Kuwait City: Commercial Bank of Kuwait, the Gulf state’s fifth-largest lender by assets, has received regulatory approval to issue up to 120 million dinars ($425.8 million) of bonds, as it prepares to convert into an Islamic bank.
In April, CBK shareholders approved both the issuance of the subordinated bonds and plans to convert the lender into a full-fledged Islamic bank, making it the sixth in the oil-rich country to follow Islamic principles.
The bonds will comply with Basel-III rules, which are being phased in around the world over the next several years.
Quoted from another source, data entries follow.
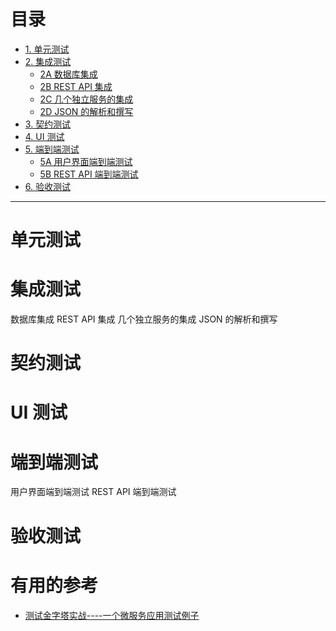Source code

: 

# 目录

* [1. 单元测试](https://github.com/stevenli91748/JAVA-Architecture/blob/master/Tools%20and%20Middleware/IntellijIDEA/IDEA%E5%8D%95%E5%85%83%E6%B5%8B%E8%AF%95/README.md)
* [2. 集成测试]()
  * [2A 数据库集成]()
  * [2B REST API 集成]()
  * [2C 几个独立服务的集成]()
  * [2D JSON 的解析和撰写]()
* [3. 契约测试]()
* [4. UI 测试]()
* [5. 端到端测试]()
  * [5A 用户界面端到端测试]()
  * [5B REST API 端到端测试]()
* [6. 验收测试]()


---



# 单元测试
# 集成测试
  数据库集成
  REST API 集成
  几个独立服务的集成
  JSON 的解析和撰写
# 契约测试
# UI 测试
# 端到端测试
  用户界面端到端测试
  REST API 端到端测试
# 验收测试


# 有用的参考

* [测试金字塔实战----一个微服务应用测试例子](https://insights.thoughtworks.cn/practical-test-pyramid/)
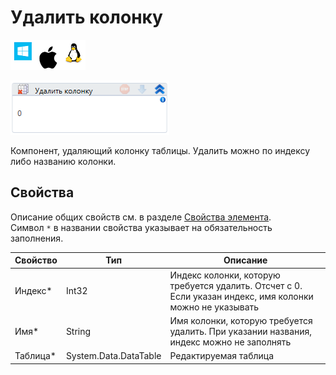 # Удалить колонку

![](<../../../../.gitbook/assets/image (100) (1) (1) (1) (1) (1) (1) (10) (219).png>)

![](<../../../../.gitbook/assets/image (365).png>)

Компонент, удаляющий колонку таблицы. Удалить можно по индексу либо названию колонки.

## Свойства

Описание общих свойств см. в разделе [Свойства элемента](https://docs.primo-rpa.ru/primo-rpa/primo-studio/process/elements#svoistva-elementa).\
Символ `*` в названии свойства указывает на обязательность заполнения. 

| Свойство  | Тип                   | Описание              |
| --------- | --------------------- | --------------------- |
| Индекс\*  | Int32                 | Индекс колонки, которую требуется удалить. Отсчет с 0. Если указан индекс, имя колонки можно не указывать |
| Имя\*     | String                | Имя колонки, которую требуется удалить. При указании названия, индекс можно не заполнять |
| Таблица\* | System.Data.DataTable | Редактируемая таблица |
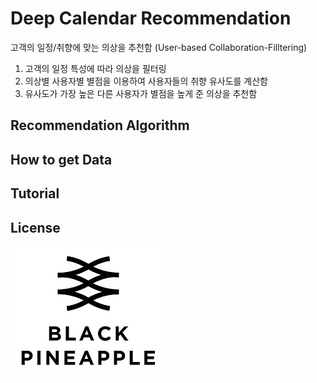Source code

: # Deep Calendar Recommendation

고객의 일정/취향에 맞는 의상을 추천함 (User-based Collaboration-Filltering)  
 1. 고객의 일정 특성에 따라 의상을 필터링
 2. 의상별 사용자별 별점을 이용하여 사용자들의 취향 유사도를 계산함
 3. 유사도가 가장 높은 다른 사용자가 별점을 높게 준 의상을 추천함
  
## Recommendation Algorithm
> 
> 

## How to get Data

## Tutorial


## License
![main page](../bplogo.jpg)

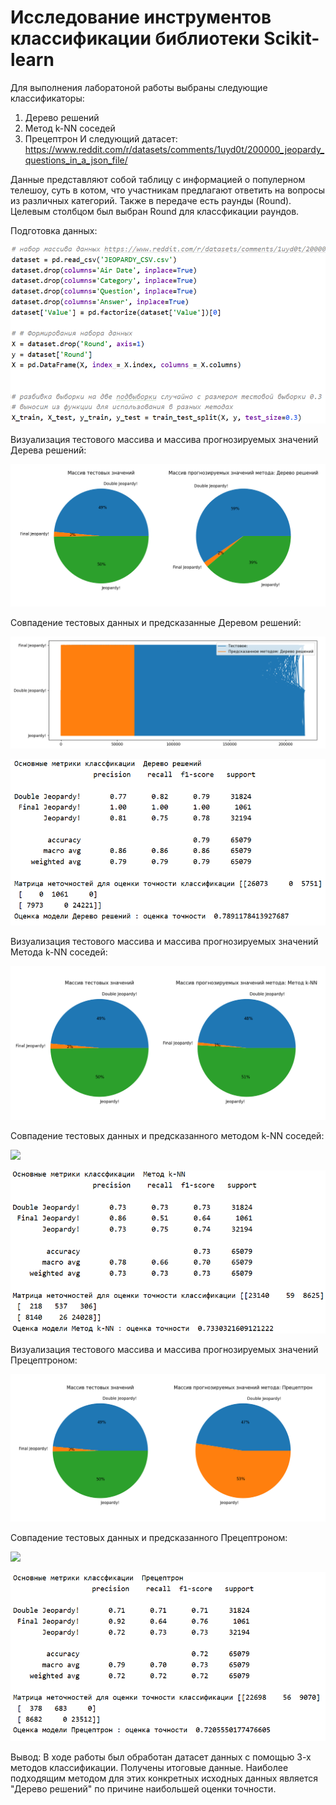 # Исследование инструментов классификации библиотеки Scikit-learn
Для выполнения лаборатоной работы выбраны следующие классификаторы:
1. Дерево решений
2. Метод k-NN соседей
3. Прецептрон
И следующий датасет:
https://www.reddit.com/r/datasets/comments/1uyd0t/200000_jeopardy_questions_in_a_json_file/

Данные представляют собой таблицу с информацией о популерном телешоу, суть в котом, что участникам предлагают ответить на вопросы из различных категорий. Также в передаче есть раунды (Round).
Целевым столбцом был выбран Round для классфикации раундов.

Подготовка данных:

![](screens/form_data.png)

Визуализация тестового массива и массива прогнозируемых значений Дерева решений:

![](screens/pie_tree.png)

Совпадение тестовых данных и предсказанные Деревом решений:

![](screens/plot_tree.png)

![](screens/stat_tree.png)

Визуализация тестового массива и массива прогнозируемых значений Метода k-NN соседей:

![](screens/pie_knn.png)

Совпадение тестовых данных и предсказанного методом k-NN соседей:

![](screens/tree_knn.png)

![](screens/stat_knn.png)

Визуализация тестового массива и массива прогнозируемых значений Прецептроном:

![](screens/pie_prec.png)

Совпадение тестовых данных и предсказанного Прецептроном:

![](screens/tree_prec.png)

![](screens/stat_prec.png)

Вывод: В ходе работы был обработан датасет данных с помощью 3-х методов классификации. Получены итоговые данные. Наиболее подходящим методом для этих конкретных исходных данных является "Дерево решений" по причине наибольшей оценки точности.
Kuwait’s central bank issued final guidance on capital adequacy requirements at the end of June.
While CBK said its conversion would not be immediate, it would leave Kuwait with only four local conventional banks and could help tip the Islamic banking industry’s market share above an estimated 40 per cent.
Kuwait’s five Islamic banks are Kuwait Finance House, Boubyan Bank, Al Ahli United Bank, Kuwait International Bank and Warba Bank, the latter set-up in 2010.
CBK is not the first to convert into an Islamic bank, with Boubyan and Al Ahli having done so previously, but this is becoming more attractive as the industry’s growth continues to outpace that of their conventional peers.
This month, Malaysia’s Agro Bank said plans to convert to Islamic banking by 2015 remained in place with SME Bank planning a full conversion by 2018. In Pakistan, Faysal Bank and Summit Bank also plan to make the switch to Islamic banking.